Improved automated localization and quantification of protein multiplexes via multispectral fluorescence imaging in heterogenous biopsy samples

We present a novel improvement of our previously published image analysis system for the automated localization and quantification of protein biomarker expression in immunofluorescence (IF) microscopic images. The improvement has been developed primarily for biopsy based images which are by nature of variable quality and heterogeneous. The innovative method is employed for discriminating the biomarker signal from background, where signal may be the expression of multiple biomarkers or counterstains used in IF. The method is dynamic and it derives a threshold for a true biomarker signal based on the relationship between disease and non-disease tissue components.
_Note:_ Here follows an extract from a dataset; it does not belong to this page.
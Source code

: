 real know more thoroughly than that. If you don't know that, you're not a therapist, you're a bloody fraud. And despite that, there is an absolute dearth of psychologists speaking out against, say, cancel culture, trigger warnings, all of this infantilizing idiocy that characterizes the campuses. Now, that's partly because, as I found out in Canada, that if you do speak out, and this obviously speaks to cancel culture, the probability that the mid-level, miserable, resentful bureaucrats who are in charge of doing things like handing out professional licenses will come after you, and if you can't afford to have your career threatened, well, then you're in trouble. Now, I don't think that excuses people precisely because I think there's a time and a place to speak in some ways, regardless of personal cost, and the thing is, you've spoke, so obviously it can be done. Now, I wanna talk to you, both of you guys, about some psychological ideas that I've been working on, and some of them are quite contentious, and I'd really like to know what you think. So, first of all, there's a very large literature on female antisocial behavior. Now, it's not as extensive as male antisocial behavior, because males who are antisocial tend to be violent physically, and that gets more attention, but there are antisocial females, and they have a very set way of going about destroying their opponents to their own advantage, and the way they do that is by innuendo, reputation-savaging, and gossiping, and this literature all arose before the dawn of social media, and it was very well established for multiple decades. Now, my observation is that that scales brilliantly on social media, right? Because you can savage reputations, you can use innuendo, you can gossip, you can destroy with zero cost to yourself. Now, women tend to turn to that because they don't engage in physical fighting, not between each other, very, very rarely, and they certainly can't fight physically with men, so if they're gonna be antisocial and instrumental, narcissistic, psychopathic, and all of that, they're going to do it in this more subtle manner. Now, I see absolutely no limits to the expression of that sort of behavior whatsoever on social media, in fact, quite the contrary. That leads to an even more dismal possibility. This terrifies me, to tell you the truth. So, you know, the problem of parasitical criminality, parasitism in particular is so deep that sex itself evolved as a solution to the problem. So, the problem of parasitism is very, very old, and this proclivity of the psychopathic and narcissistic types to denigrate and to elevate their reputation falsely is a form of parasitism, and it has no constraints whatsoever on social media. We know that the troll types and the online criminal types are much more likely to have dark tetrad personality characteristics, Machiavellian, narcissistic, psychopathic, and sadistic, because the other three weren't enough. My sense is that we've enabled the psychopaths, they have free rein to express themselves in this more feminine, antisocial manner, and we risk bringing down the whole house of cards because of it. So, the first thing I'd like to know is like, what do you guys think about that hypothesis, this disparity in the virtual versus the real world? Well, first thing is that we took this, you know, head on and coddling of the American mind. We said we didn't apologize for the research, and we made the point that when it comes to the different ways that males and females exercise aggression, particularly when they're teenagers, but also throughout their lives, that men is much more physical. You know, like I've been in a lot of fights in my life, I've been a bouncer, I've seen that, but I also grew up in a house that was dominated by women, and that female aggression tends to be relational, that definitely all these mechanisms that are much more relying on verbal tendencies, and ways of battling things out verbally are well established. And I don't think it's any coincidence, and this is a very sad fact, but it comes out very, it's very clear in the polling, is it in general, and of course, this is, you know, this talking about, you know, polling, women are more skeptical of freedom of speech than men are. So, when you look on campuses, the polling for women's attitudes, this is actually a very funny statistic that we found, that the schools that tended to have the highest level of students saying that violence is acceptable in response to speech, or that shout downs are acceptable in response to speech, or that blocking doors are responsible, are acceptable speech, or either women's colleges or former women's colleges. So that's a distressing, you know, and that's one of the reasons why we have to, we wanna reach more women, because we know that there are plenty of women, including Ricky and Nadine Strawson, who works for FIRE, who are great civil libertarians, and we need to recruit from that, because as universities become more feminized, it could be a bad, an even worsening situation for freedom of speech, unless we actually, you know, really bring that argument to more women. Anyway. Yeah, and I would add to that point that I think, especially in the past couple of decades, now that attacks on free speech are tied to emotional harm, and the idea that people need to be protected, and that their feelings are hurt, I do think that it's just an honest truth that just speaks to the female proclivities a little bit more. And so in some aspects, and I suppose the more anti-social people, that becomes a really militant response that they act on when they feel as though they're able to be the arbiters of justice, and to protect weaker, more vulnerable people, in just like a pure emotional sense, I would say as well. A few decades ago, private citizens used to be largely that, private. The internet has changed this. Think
In addition, a new dynamic range feature construction is presented that is less affected by processing and other variations in tissue. The utility of the approach is demonstrated in predicting, based on the diagnostic biopsy tissue, prostate cancer disease progression within eight years after a radical prostatectomy. For this purpose, androgen receptor (AR) and Ki67 biomarker expression in prostate biopsy samples was quantified and features from the proposed approach were shown to be associated with disease progression in a univariate analysis and manifested improved performance over prior systems. Furthermore, AR and Ki67 features were selected in a multivariate model integrating clinical, histological, and biomarker features, proving their independent prognostic value.